Whenever you start GDB in this directory, you can type lab2 and the above commands will be run. Note that we also set a breakpoint at the panic function --- whenever the kernel panics the debugger will be entered. The two "set print" line will make your GDB output a little bit easier to read.

An example problem

Consider the following simple implementation of a communication channel where the sender never blocks and the receiver specifies the ID of the thread it wants to receive messages from. (This is sometimes called a closed receive.) Note that this is quite different from the communication channel to be implemented in assignment 1.

/* an extremely simple channel which can queue only one message */
struct simple_channel {
    const char *payload;        /* a string passed by reference */
};

/* send a message on a channel without blocking */
void
simple_channel_send(struct simple_channel *handle,
                    const char *payload)
{
    int spl; 

    /* assume for this example that we have exclusive access to the channel */
    handle->payload = payload;

    spl = splhigh();
    /* wake up anyone who is expecting a message from me */
    thread_wakeup(curthread);
    splx(spl);
}

/* receive a message from the the thread specified by "from" */
const char *
simple_channel_receive_from(struct thread *from,
                            struct simple_channel *handle)
{
    int spl;
    
    spl = splhigh();
    thread_sleep(from);         /* wait for "from" to send me a message */
    splx(spl);

    return handle->payload;
}

For the sake of example, we have also limited each channel to only one message at a time, and have neglected to protect the channel from access by multiple senders.

Setting up the Lab

In order to set up the sample code download the tar ball into ~/cs3231/ and untar by

%tar -xvzf lab5.tar.gz 
This will create a directory call lab5 with a copy of OS161. The file kern/lab2/simple_sync.c contains the simple channel implementation. Have a look!

Follow the same instructions as asst0 to configure and compile the kernel.

  • You first have to configure your source tree.
    % cd ~/cs3231/lab5
    % ./configure
    
  • Now you must configure the kernel itself.
    % cd ~/cs3231/lab5/kern/conf
    % ./config LAB2
    
  • The next task is to build the kernel.
    
    % cd ../compile/LAB2
    % make depend
    % make
    

Note: this will overwrite your ~cs3231/root/ so when you return to doing your normal assignments be sure to repeat the following steps

  • Now install the kernel
    % make install
    
  • In addition to the kernel, you have to build the user-level utilities.
    % cd ~/cs3231/src
    % make
    

Running your Kernel

Now let's test our simple channel implementation with a couple of test threads which send and receive one message to each other. These are called simple_thread_A and simple_thread_A in simple_sync.c.

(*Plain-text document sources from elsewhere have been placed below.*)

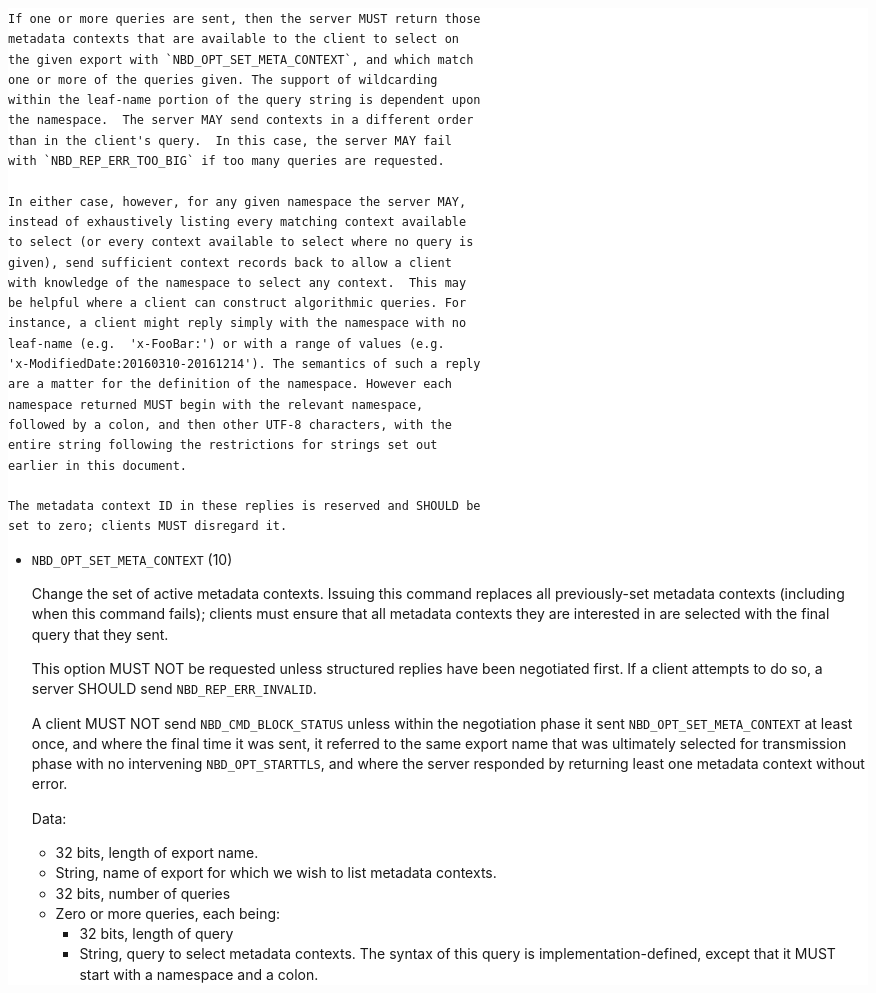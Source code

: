     If one or more queries are sent, then the server MUST return those
    metadata contexts that are available to the client to select on
    the given export with `NBD_OPT_SET_META_CONTEXT`, and which match
    one or more of the queries given. The support of wildcarding
    within the leaf-name portion of the query string is dependent upon
    the namespace.  The server MAY send contexts in a different order
    than in the client's query.  In this case, the server MAY fail
    with `NBD_REP_ERR_TOO_BIG` if too many queries are requested.

    In either case, however, for any given namespace the server MAY,
    instead of exhaustively listing every matching context available
    to select (or every context available to select where no query is
    given), send sufficient context records back to allow a client
    with knowledge of the namespace to select any context.  This may
    be helpful where a client can construct algorithmic queries. For
    instance, a client might reply simply with the namespace with no
    leaf-name (e.g.  'x-FooBar:') or with a range of values (e.g.
    'x-ModifiedDate:20160310-20161214'). The semantics of such a reply
    are a matter for the definition of the namespace. However each
    namespace returned MUST begin with the relevant namespace,
    followed by a colon, and then other UTF-8 characters, with the
    entire string following the restrictions for strings set out
    earlier in this document.

    The metadata context ID in these replies is reserved and SHOULD be
    set to zero; clients MUST disregard it.

* `NBD_OPT_SET_META_CONTEXT` (10)

    Change the set of active metadata contexts. Issuing this command
    replaces all previously-set metadata contexts (including when this
    command fails); clients must ensure that all metadata contexts
    they are interested in are selected with the final query that they
    sent.

    This option MUST NOT be requested unless structured replies have
    been negotiated first. If a client attempts to do so, a server
    SHOULD send `NBD_REP_ERR_INVALID`.

    A client MUST NOT send `NBD_CMD_BLOCK_STATUS` unless within the
    negotiation phase it sent `NBD_OPT_SET_META_CONTEXT` at least
    once, and where the final time it was sent, it referred to the
    same export name that was ultimately selected for transmission
    phase with no intervening `NBD_OPT_STARTTLS`, and where the server
    responded by returning least one metadata context without error.

    Data:
    - 32 bits, length of export name.  
    - String, name of export for which we wish to list metadata
      contexts.  
    - 32 bits, number of queries  
    - Zero or more queries, each being:  
       - 32 bits, length of query  
       - String, query to select metadata contexts. The syntax of this
         query is implementation-defined, except that it MUST start with a
         namespace and a colon.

  • Change to the root directory of your OS.
    % cd ~/cs3231/root
    
  • Now run system/161 (the machine simulator) on your kernel.
    % sys161 kernel
    
  • At the prompt type ss for the simple sync test.
$ sys161 kernel ss
sys161: System/161 release 1.1, compiled Feb 24 2003 21:57:51

OS/161 base system version 1.08
Copyright (c) 2000, 2001, 2002, 2003
   President and Fellows of Harvard College.  All rights reserved.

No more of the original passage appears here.